此片描写了姐妹四人:除四妹(龚秋霞饰)天真纯洁外;大姐(黄耐霜饰)小心谨慎;二姐(舒绣文饰)自私自利;白杨则饰演放荡不羁的三妹。她把三妹卖弄风骚,周旋于风月场上的姿态表演得栩栩如生,连走路都一摆一扭,摇曳多姿,别有风韵。

导演张石川不住的夸道:

“白杨越走越有风度了。”

白杨精湛的演技,博得了行家的好评,赢得了更多的观众,公司接连不断要她主演新片。

此时的白杨已不像初来上海时那样贫寒,她已成了大明星了,她早已搬出公司宿舍,住进了阔绰的公寓。

一天晚上,白杨的门被敲响了。白杨拉开门一看,喜出望外地喊道:

“大哥、大姐、大嫂,你们什么时候来上海的!”

原来,大姐杨沫已和丈夫张玄分道扬镖,和一位革命者马健民相爱了。杨沫像是出窝的飞鸟,翱翔在自由的蓝天里,她与马健民结成伉俪,相濡以沫献身于革命事业。

芦沟桥的炮声把北平推进战火之中,已成为北平中共地下党员的杨沫,为了寻找党,便抱着生下才几个月的女儿,与不愿做亡国奴的哥嫂一家,一同来到上海的白杨家。

这会儿,白杨与杨沫聚首之时,自然谈到许晴。杨沫说:

“许晴一出狱,就到我那里拿去了你的地址,拖着尚未复原的身体,说南下找你了。现在,他在哪里?”

白杨回道:

“我已通过熟人,帮许晴找到了工作。”

“那就好,那就好,改日我要找许晴好好谈谈。”杨沫把心放下了。

白杨处已有五、六个人了,大姐杨沫及女儿;长兄、嫂嫂及孩子。离开炮声轰轰的北国,至亲好友团聚在大上海的寓所里,说说笑笑,亲亲热热,是多难得的天伦之乐。
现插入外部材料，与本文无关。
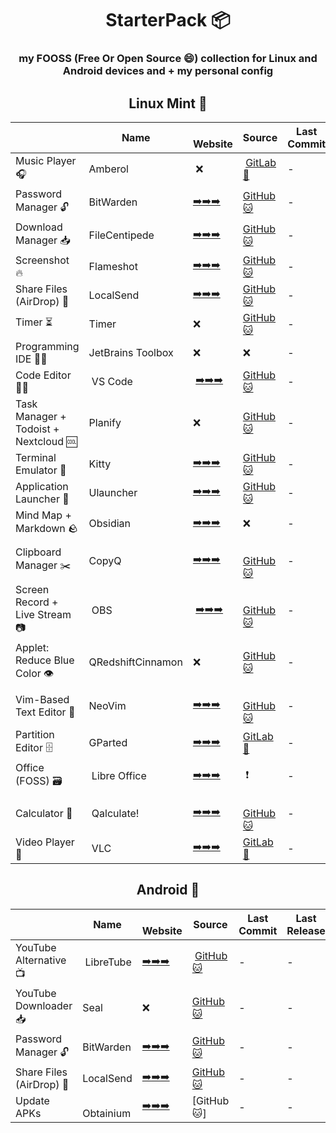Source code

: <div align="center">

# StarterPack 📦

### my FOOSS (Free Or Open Source 😄) collection for Linux and Android devices and + my personal config
</div>

<div align="center">

## Linux Mint 🐉

|   | Name |‌ Website | Source | Last Commit | Last Release | My Config |
| - | ---- | ------- | ------ | ----------- | ------------ | --------- |
| Music Player 🎧 | Amberol |‌ ❌ |‌ [GitLab 🦊](https://gitlab.gnome.org/World/amberol) | - | - | - |
| Password Manager 🔓 | BitWarden | [➡️➡️➡️](https://bitwarden.com) | [GitHub 🐱](https://github.com/bitwarden/clients) | - | - | - |
| Download Manager 📥 | FileCentipede | [➡️➡️➡️](https://filecxx.com) | [GitHub 🐱](https://github.com/filecxx/FileCentipede) | - | - | - |
| Screenshot 🔥 | Flameshot | [➡️➡️➡️](https://flameshot.org) | [GitHub 🐱](https://github.com/flameshot-org/flameshot) | - | - | - |
| Share Files (AirDrop) 🔮 | LocalSend | [➡️➡️➡️](https://localsend.org) | [GitHub 🐱](https://github.com/localsend/localsend) | - | - | - |
| Timer ⏳ | Timer | ❌ | [GitHub 🐱](https://github.com/vikdevelop/timer) | - | - | - |
| Programming IDE 🧑‍💻 | JetBrains Toolbox | ❌ | ❌ | - | - | - |
| Code Editor 👩‍💻 |‌ VS Code |‌ [➡️➡️➡️](https://code.visualstudio.com) | [GitHub 🐱](https://github.com/microsoft/vscode) | - | - | - |
| Task Manager + Todoist + Nextcloud 🆒 | Planify | ❌ | [GitHub 🐱](https://github.com/alainm23/planify) | - | - | - |
| Terminal Emulator 🧩 | Kitty | [➡️➡️➡️](https://sw.kovidgoyal.net/kitty) | [GitHub 🐱](https://github.com/kovidgoyal/kitty) | - | - | - |
| Application Launcher 🚀 | Ulauncher | [➡️➡️➡️](https://ulauncher.io) | [GitHub 🐱](https://github.com/Ulauncher/Ulauncher) | - | - | - |
| Mind Map + Markdown 🪨 | Obsidian | [➡️➡️➡️](https://obsidian.md) | ❌ | - | - | - |
| Clipboard Manager ✂️ | CopyQ | [➡️➡️➡️](https://hluk.github.io/CopyQ) |‌ [GitHub 🐱](https://github.com/hluk/CopyQ) | - | - | - |
| Screen Record +‌ Live Stream 📷 |‌ OBS |‌ [➡️➡️➡️](https://obsproject.com) |‌ [GitHub 🐱](https://github.com/obsproject/obs-studio) | - | - | - |
| Applet: Reduce Blue Color 👁️ | QRedshiftCinnamon | ❌ | [GitHub 🐱](https://github.com/raphaelquintao/QRedshiftCinnamon) | - | - | - |
|  Vim-Based Text Editor 📄 | NeoVim | [➡️➡️➡️](https://neovim.io) |‌ [GitHub 🐱](https://github.com/neovim/neovim) | - | - | - |
| Partition Editor 🗄️ | GParted | [➡️➡️➡️](https://gparted.org) | [GitLab 🦊](https://gitlab.gnome.org/GNOME/gparted) | - | - | - |
| Office (FOSS) 🗃️ |‌ Libre Office | [➡️➡️➡️](https://www.libreoffice.org) |‌ ❗ | - | - | - |
| Calculator 🔢 |‌ Qalculate! | [➡️➡️➡️](http://qalculate.github.io) |‌ [GitHub 🐱](https://github.com/Qalculate/qalculate-qt) | - | - | - |
| Video Player 📼 |‌ VLC | [➡️➡️➡️](https://www.videolan.org/vlc) | [GitLab 🦊](https://code.videolan.org/videolan/vlc) | - | - | - |


## Android 🤖

|   | Name |‌ Website | Source | Last Commit | Last Release | My Config |
| - | ---- | ------- | ------ | ----------- | ------------ | --------- |
| YouTube Alternative 📺 |‌ LibreTube | [➡️➡️➡️](https://libretube.dev) |‌ [GitHub 🐱](https://github.com/libre-tube/LibreTube) | - | - | - |
| YouTube Downloader 📥 | Seal | ❌ | [GitHub 🐱](https://github.com/JunkFood02/Seal) | - | - | - |
| Password Manager 🔓 | BitWarden | [➡️➡️➡️](https://bitwarden.com) | [GitHub 🐱](https://github.com/bitwarden/android) | - | - | - |
| Share Files (AirDrop) 🔮 | LocalSend | [➡️➡️➡️](https://localsend.org) | [GitHub 🐱](https://github.com/localsend/localsend) | - | - | - |
| Update APKs |‌ Obtainium | [➡️➡️➡️](https://obtainium.imranr.dev) | [GitHub 🐱] | - | - | - |

</div>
白杨继《社会之花》后,正忙着在艺华影片公司拍摄《神秘之花》。该片的导演岳枫,为将白杨清到“艺华”拍片,还颇费了一番周折。自从白杨主演的《十字街头》轰动影坛后,明星公司视白杨为“摇钱树”,怎肯轻易外借。

说来也巧,正在这时,“明星”导演袁牧之,要请“艺华”的周璇参加拍《马路天使》,于是“艺华”才从“明星”请到了白杨。白杨也没辜负“艺华”导演的一片苦心。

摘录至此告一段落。